Meteorologista do Met Office avisa: “está a desenvolver-se um vórtice polar estratosférico incrivelmente forte"
Nos últimos dias, foram registadas temperaturas negativas na estratosfera sobre a região do Ártico, a uma altitude de cerca de 15-20 km, como não se via desde o inverno de 1978. Quais são os efeitos?
Nos últimos dias, assistiu-se a uma nova intensificação do vórtice polar estratosférico, que está muito mais compacto e frio do que o normal. Particularmente entre a baixa estratosfera e a parte mais alta da troposfera, continua a manter o seu centro de gravidade sobre a região ártica, entre a Sibéria centro-oriental e o arquipélago ártico canadiano.
Isto, por agora, inibiu o advento de grandes vagas de frio em direção à Europa, enquanto o ar gelado permanece confinado para além do Círculo Polar Ártico e das latitudes altas, afetando principalmente o Canadá, a Gronelândia, a Lapónia e o norte da Sibéria.
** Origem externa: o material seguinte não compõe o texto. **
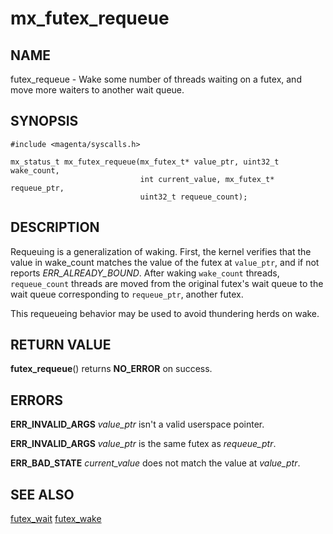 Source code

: # mx_futex_requeue

## NAME

futex_requeue - Wake some number of threads waiting on a futex, and
move more waiters to another wait queue.

## SYNOPSIS

```
#include <magenta/syscalls.h>

mx_status_t mx_futex_requeue(mx_futex_t* value_ptr, uint32_t wake_count,
                             int current_value, mx_futex_t* requeue_ptr,
                             uint32_t requeue_count);
```

## DESCRIPTION

Requeuing is a generalization of waking. First, the kernel verifies
that the value in wake_count matches the value of the futex at
`value_ptr`, and if not reports *ERR_ALREADY_BOUND*. After waking `wake_count`
threads, `requeue_count` threads are moved from the original futex's
wait queue to the wait queue corresponding to `requeue_ptr`, another
futex.

This requeueing behavior may be used to avoid thundering herds on wake.

## RETURN VALUE

**futex_requeue**() returns **NO_ERROR** on success.

## ERRORS

**ERR_INVALID_ARGS**  *value_ptr* isn't a valid userspace pointer.

**ERR_INVALID_ARGS**  *value_ptr* is the same futex as *requeue_ptr*.

**ERR_BAD_STATE**  *current_value* does not match the value at *value_ptr*.

## SEE ALSO

[futex_wait](futex_wait.md)
[futex_wake](futex_wake.md)

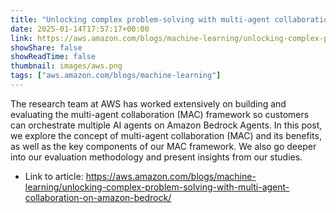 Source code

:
 ```yaml
---
title: "Unlocking complex problem-solving with multi-agent collaboration on Amazon Bedrock"
date: 2025-01-14T17:57:17+00:00
link: https://aws.amazon.com/blogs/machine-learning/unlocking-complex-problem-solving-with-multi-agent-collaboration-on-amazon-bedrock/
showShare: false
showReadTime: false
thumbnail: images/aws.png
tags: ["aws.amazon.com/blogs/machine-learning"]
---
```

The research team at AWS has worked extensively on building and evaluating the multi-agent collaboration (MAC) framework so customers can orchestrate multiple AI agents on Amazon Bedrock Agents. In this post, we explore the concept of multi-agent collaboration (MAC) and its benefits, as well as the key components of our MAC framework. We also go deeper into our evaluation methodology and present insights from our studies.

- Link to article: https://aws.amazon.com/blogs/machine-learning/unlocking-complex-problem-solving-with-multi-agent-collaboration-on-amazon-bedrock/ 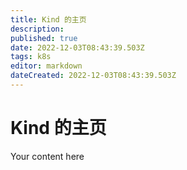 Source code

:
 ```yaml
---
title: Kind 的主页
description: 
published: true
date: 2022-12-03T08:43:39.503Z
tags: k8s
editor: markdown
dateCreated: 2022-12-03T08:43:39.503Z
---
```


# Kind 的主页

Your content here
Só temporariamente é que o vórtice polar estratosférico, em consequência de importantes afluxos de calor sobre a zona do Pacífico Norte (anticiclone das Aleutas), se alongou em direção à América do Norte, provocando o desvio da corrente de jato polar para sul, com o afluxo de ar gelado para os Estados Unidos.
Esta situação favoreceu a vaga de frio excecional que produziu a queda de neve histórica na costa do Golfo do México, entre Houston e Pensacola.
O espanto dos meteorologistas
Esta recompactação do vórtice polar estratosférico está a surpreender muitos meteorologistas. O meteorologista do Met Office Marco Petagna comentou no X o desenvolvimento de um vórtice polar estratosférico incrivelmente forte.
Met Office, Marco Petagna.
Estamos a falar de um acontecimento verdadeiramente notável que terá repercussões na circulação atmosférica em todo o Hemisfério Norte, condicionando o tempo mesmo nas nossas latitudes.
Atingem-se temperaturas muito baixas
Um vórtice polar estratosférico tão intenso favorece igualmente temperaturas extremamente baixas a grandes altitudes entre a média e a baixa estratosfera. Só nos últimos dias, foram registadas temperaturas gélidas na estratosfera sobre a região ártica, a uma altitude de cerca de 15-20 km, como não se via desde o inverno de 1978.
Estas temperaturas extraordinariamente baixas favorecem a formação de nuvens estratosféricas polares, que são muito raras de observar, especialmente a sul do Círculo Polar Ártico.
Estas nuvens formam-se a temperaturas inferiores a -78 °C, valores que são atingidos na baixa estratosfera durante o inverno polar. Estas nuvens têm geralmente um aspeto estratiforme que faz lembrar os cirros ou os altocumulus. É provável que ventos fortes em altitude e depressões muito cavadas favoreçam a formação deste tipo de nuvens.
Mas porque é que o vórtice polar estratosférico é tão forte?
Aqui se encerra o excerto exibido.